Yorkshire Sculpture Park
- York
- Applications have closed
500 acres of fields, hills, woodland, lakes and formal gardens combine to create a beautiful landscape and stunning setting for Yorkshire Sculpture Park. But this landscape is not entirely natural. In fact it has been altered a lot in the last few hundred years, mainly for the families that have lived here since the land was listed as ‘waste’ in the Domesday Book.
Over this time many buildings have been built on site and many taken down. The landscape has been carefully designed and meticulously managed to look ‘natural’. Many of the top architects of their day have been involved in creating mansions, lodges, glass houses and follies here, including John Carr, Jeffry Wyatt (later Sir Jeffry Wyatville), William Atkinson and George Basevi Jnr. Landscape designers and gardeners, such as Richard Woods and Robert Marnock, have also had a lot of influence on what we see here today.

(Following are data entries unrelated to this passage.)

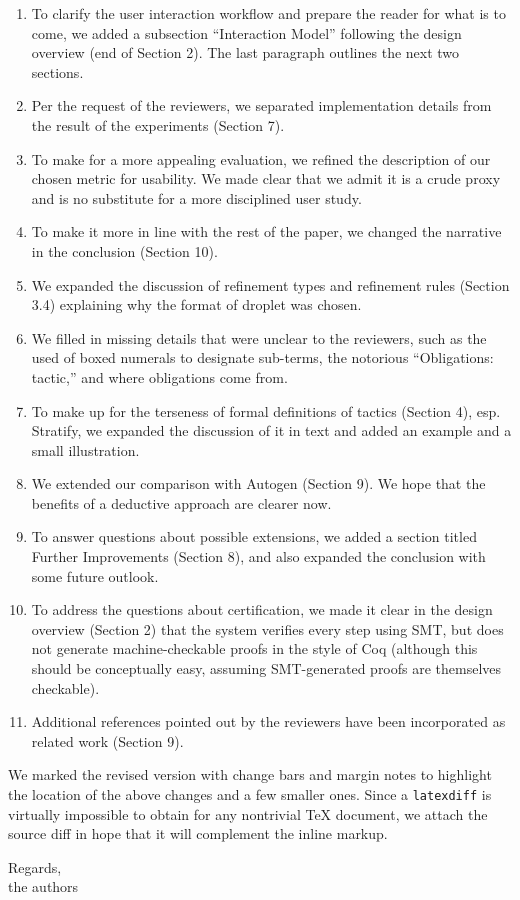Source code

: \documentclass{article}
\begin{document}
\begin{enumerate}
  \item To clarify the user interaction workflow and prepare the reader
    for what is to come, we added a subsection ``Interaction Model''
    following the design overview (end of Section 2).
    The last paragraph outlines the next two sections.
  \item Per the request of the reviewers, we separated implementation details
    from the result of the experiments (Section 7).
  \item To make for a more appealing evaluation, we refined the description
    of our chosen metric for usability. We made clear that we admit it is
    a crude proxy and is no substitute for a more disciplined user study.
  \item To make it more in line with the rest of the paper, we changed
    the narrative in the conclusion (Section 10).
  \item We expanded the discussion of refinement types and refinement rules
    (Section 3.4) explaining why the format of droplet was chosen.
  \item We filled in missing details that were unclear to the reviewers,
    such as the used of boxed numerals to designate sub-terms, the notorious
    ``Obligations: tactic,'' and where obligations come from.
  \item To make up for the terseness of formal definitions of tactics (Section 4),
    esp. \textsf{Stratify}, we expanded the discussion of it in text and
    added an example and a small illustration.
  \item We extended our comparison with Autogen (Section 9). We hope that
    the benefits of a deductive approach are clearer now.
  \item To answer questions about possible extensions, we added a section
    titled Further Improvements (Section 8), and also expanded the conclusion
    with some future outlook.
  \item To address the questions about certification, we made it clear in the
    design overview (Section 2) that the system verifies every step using SMT,
    but does not generate machine-checkable proofs in the style of Coq
    (although this should be conceptually easy, assuming SMT-generated proofs are themselves checkable).
  \item Additional references pointed out by the reviewers have been incorporated as
    related work (Section 9).
\end{enumerate}

We marked the revised version with change bars and margin notes to highlight
the location of the above changes and a few smaller ones.
Since a \texttt{latexdiff} is virtually impossible to obtain for any nontrivial \TeX{} document,
we attach the source diff in hope that it will complement the inline markup.

\bigskip\noindent
Regards,\\
the authors
\end{document}
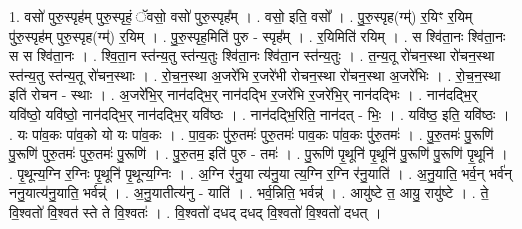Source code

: \documentclass[17pt]{extarticle}
\begin{document}
1. वसो॑ पुरु॒स्पृह॑म् पुरु॒स्पृहं॒ ॅवसो॒ वसो॑ पुरु॒स्पृह᳚म् । . वसो॒ इति॒ वसो᳚ । . पु॒रु॒स्पृह(ग्म्॑) र॒यिꣳ र॒यिम् पु॑रु॒स्पृह॑म् पुरु॒स्पृह(ग्म्॑) र॒यिम् । . पु॒रु॒स्पृह॒मिति॑ पुरु - स्पृह᳚म् । . र॒यिमिति॑ रयिम् । . स श्वि॑ता॒नः श्वि॑ता॒नः स स श्वि॑ता॒नः । . श्वि॒ता॒न स्त॑न्य॒तु स्त॑न्य॒तुः श्वि॑ता॒नः श्वि॑ता॒न स्त॑न्य॒तुः । . त॒न्य॒तू रो॑चन॒स्था रो॑चन॒स्था स्त॑न्य॒तु स्त॑न्य॒तू रो॑चन॒स्थाः । . रो॒च॒न॒स्था अ॒जरे॑भि र॒जरे॑भी रोचन॒स्था रो॑चन॒स्था अ॒जरे॑भिः । . रो॒च॒न॒स्था इति॑ रोचन - स्थाः । . अ॒जरे॑भि॒र् नान॑दद्भि॒र् नान॑दद्भि र॒जरे॑भि र॒जरे॑भि॒र् नान॑दद्भिः । . नान॑दद्भि॒र् यवि॑ष्ठो॒ यवि॑ष्ठो॒ नान॑दद्भि॒र् नान॑दद्भि॒र् यवि॑ष्ठः । . नान॑दद्भि॒रिति॒ नान॑दत् - भिः॒ । . यवि॑ष्ठ॒ इति॒ यवि॑ष्ठः । . यः पा॑व॒कः पा॑व॒को यो यः पा॑व॒कः । . पा॒व॒कः पु॑रु॒तमः॑ पुरु॒तमः॑ पाव॒कः पा॑व॒कः पु॑रु॒तमः॑ । . पु॒रु॒तमः॑ पु॒रूणि॑ पु॒रूणि॑ पुरु॒तमः॑ पुरु॒तमः॑ पु॒रूणि॑ । . पु॒रु॒तम॒ इति॑ पुरु - तमः॑ । . पु॒रूणि॑ पृ॒थूनि॑ पृ॒थूनि॑ पु॒रूणि॑ पु॒रूणि॑ पृ॒थूनि॑ । . पृ॒थून्य॒ग्नि र॒ग्निः पृ॒थूनि॑ पृ॒थून्य॒ग्निः । . अ॒ग्नि र॑नु॒या त्य॑नु॒या त्य॒ग्नि र॒ग्नि र॑नु॒याति॑ । . अ॒नु॒याति॒ भर्व॒न् भर्व॑न् ननु॒यात्य॑नु॒याति॒ भर्वन्न्॑ । . अ॒नु॒यातीत्य॑नु - याति॑ । . भर्व॒न्निति॒ भर्वन्न्॑ । . आयु॑ष्टे त॒ आयु॒ रायु॑ष्टे । . ते॒ वि॒श्वतो॑ वि॒श्वत॑ स्ते ते वि॒श्वतः॑ । . वि॒श्वतो॑ दधद् दधद् वि॒श्वतो॑ वि॒श्वतो॑ दधत् । \newline
\end{document}

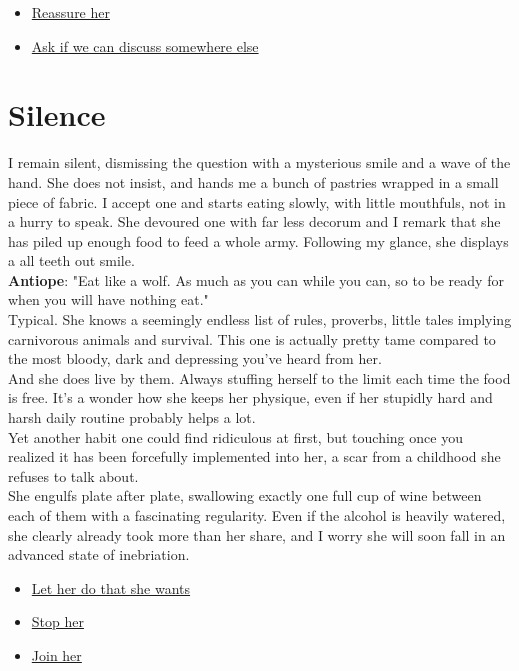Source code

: \documentclass{report}
\newcommand{\speaker}[1]{
	\textbf{#1}: 
}
\newcommand{\glink}[2]{
	\hyperref[#1]{#2}
}
\newcommand{\gsection}[1]{
	\section*{#1}
	\label{#1}
}
\begin{document}
\begin{itemize}
	\item \glink{It's nothing}{Reassure her}
	\item \glink{The garden}{Ask if we can discuss somewhere else}
\end{itemize}

\gsection{Silence}

I remain silent, dismissing the question with a mysterious smile and a wave of the hand. She does not insist, and hands me a bunch of pastries wrapped in a small piece of fabric. I accept one and starts eating slowly, with little mouthfuls, not in a hurry to speak. She devoured one with far less decorum and I remark that she has piled up enough food to feed a whole army. Following my glance, she displays a all teeth out smile.\\

\speaker{Antiope} "Eat like a wolf. As much as you can while you can, so to be ready for when you will have nothing eat."\\

Typical. She knows a seemingly endless list of rules, proverbs, little tales implying carnivorous animals and survival. This one is actually pretty tame compared to the most bloody, dark and depressing you've heard from her.\\

And she does live by them. Always stuffing herself to the limit each time the food is free. It's a wonder how she keeps her physique, even if her stupidly hard and harsh daily routine probably helps a lot.\\

Yet another habit one could find ridiculous at first, but touching once you realized it has been forcefully implemented into her, a scar from a childhood she refuses to talk about.\\

She engulfs plate after plate, swallowing exactly one full cup of wine between each of them with a fascinating regularity. Even if the alcohol is heavily watered, she clearly already took more than her share, and I worry she will soon fall in an advanced state of inebriation.

\begin{itemize}
	\item \glink{Stupor}{Let her do that she wants}
	\item \glink{Sobriety}{Stop her}
	\item \glink{Drunk}{Join her}
\end{itemize}
\end{document}
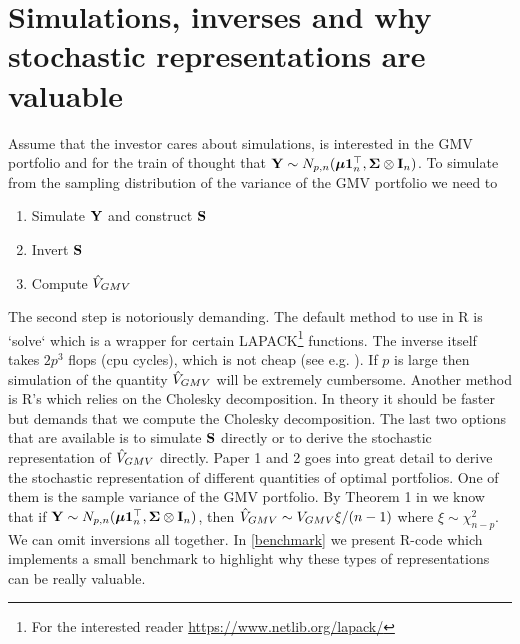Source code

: \documentclass[oneside]{book}\usepackage{knitr}
\begin{document}
\section{Simulations, inverses and why stochastic representations are valuable}
Assume that the investor cares about simulations, is interested in the GMV portfolio and for the train of thought that $\mathbf{Y} \sim N_{p,n}(\mbox{\boldmath$\mu$} \mathbf{1}_n^\top, \mathbf{\Sigma} \otimes \mathbf{I}_n)$. To simulate from the sampling distribution of the variance of the GMV portfolio we need to 
\begin{enumerate}
  \item Simulate $\mathbf{Y}$ and construct $\mathbf{S}$
  \item Invert $\mathbf{S}$
  \item Compute $\hat{V}_{GMV}$
\end{enumerate}
The second step is notoriously demanding.
The default method to use in R is `solve` which is a wrapper for certain LAPACK\footnote{For the interested reader \url{https://www.netlib.org/lapack/}} functions.
The inverse itself takes $2p^3$ flops (cpu cycles), which is not cheap (see e.g. \citet[ch 14]{higham2002accuracy}).
If $p$ is large then simulation of the quantity $\hat{V}_{GMV}$ will be extremely cumbersome.
Another method is R's  which relies on the Cholesky decomposition. 
In theory it should be faster but demands that we compute the Cholesky decomposition.
The last two options that are available is to simulate $\mathbf{S}$ directly or to derive the stochastic representation of $\hat{V}_{GMV}$ directly.
Paper 1 and 2 goes into great detail to derive the stochastic representation of different quantities of optimal portfolios. 
One of them is the sample variance of the GMV portfolio.
By Theorem 1 in \citet{bodnar2020sampling} we know that if $\mathbf{Y} \sim N_{p,n}(\mbox{\boldmath$\mu$} \mathbf{1}_n^\top, \mathbf{\Sigma} \otimes \mathbf{I}_n)$, then $\hat{V}_{GMV} \sim V_{GMV}\xi /(n-1)$ where $\xi \sim \chi^2_{n-p}$.
We can omit inversions all together.
In \ref{benchmark} we present R-code which implements a small benchmark to highlight why these types of representations can be really valuable.
\end{document}
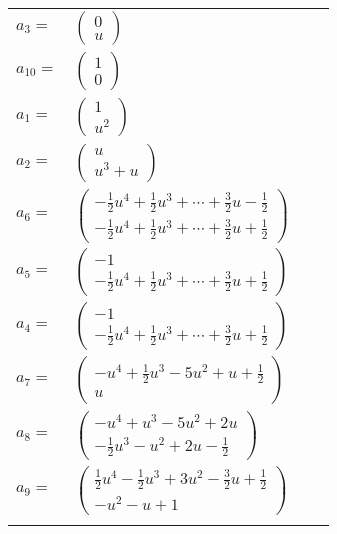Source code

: \documentclass[1p]{elsarticle_modified}
\theoremstyle{definition}
\begin{document}
\begin{tabular}{m{7pt} m{180pt} m{7pt} m{180pt} }
\flushright $a_{3}=$&$\begin{pmatrix}0\\u\end{pmatrix}$ \\
\flushright $a_{10}=$&$\begin{pmatrix}1\\0\end{pmatrix}$ \\
\flushright $a_{1}=$&$\begin{pmatrix}1\\u^2\end{pmatrix}$ \\
\flushright $a_{2}=$&$\begin{pmatrix}u\\u^3+u\end{pmatrix}$ \\
\flushright $a_{6}=$&$\begin{pmatrix}-\frac{1}{2} u^4+\frac{1}{2} u^3+\cdots+\frac{3}{2} u-\frac{1}{2}\\-\frac{1}{2} u^4+\frac{1}{2} u^3+\cdots+\frac{3}{2} u+\frac{1}{2}\end{pmatrix}$ \\
\flushright $a_{5}=$&$\begin{pmatrix}-1\\-\frac{1}{2} u^4+\frac{1}{2} u^3+\cdots+\frac{3}{2} u+\frac{1}{2}\end{pmatrix}$ \\
\flushright $a_{4}=$&$\begin{pmatrix}-1\\-\frac{1}{2} u^4+\frac{1}{2} u^3+\cdots+\frac{3}{2} u+\frac{1}{2}\end{pmatrix}$ \\
\flushright $a_{7}=$&$\begin{pmatrix}- u^4+\frac{1}{2} u^3-5 u^2+u+\frac{1}{2}\\u\end{pmatrix}$ \\
\flushright $a_{8}=$&$\begin{pmatrix}- u^4+u^3-5 u^2+2 u\\-\frac{1}{2} u^3- u^2+2 u-\frac{1}{2}\end{pmatrix}$ \\
\flushright $a_{9}=$&$\begin{pmatrix}\frac{1}{2} u^4-\frac{1}{2} u^3+3 u^2-\frac{3}{2} u+\frac{1}{2}\\- u^2- u+1\end{pmatrix}$\\&\end{tabular}
\end{document}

A number of characters stand out in the history of the Bretton Estate as being of particular interest. In the 16th century Sir Thomas Wentworth had a beautiful bed and furniture designed for Henry VIII in case he ever visited Bretton. In 1720 Sir William Wentworth built the Palladian mansion that forms the centre of today’s Bretton Hall. Sir William’s son, Sir Thomas Wentworth, created a lot of the parks and gardens around his father’s mansion, including having the River Dearne dammed and the lakes dug out. He is said to have been quite eccentric and often entertained guests on and around his lakes with firework displays, mock naval battles and plenty of alcohol. His illegitimate daughter, Diana Beaumont, more than doubled the size of the mansion in the early 19th century and had many glass houses and conservatories built, including what became known as the ‘Far Famed Dome Conservatory’, considered to be the largest of its kind in the world. Diana was a very domineering woman who fell out with almost everybody that she met, including her son Thomas Wentworth Beaumont who, on inheriting the estate, auctioned off everything that reminded him of his mother.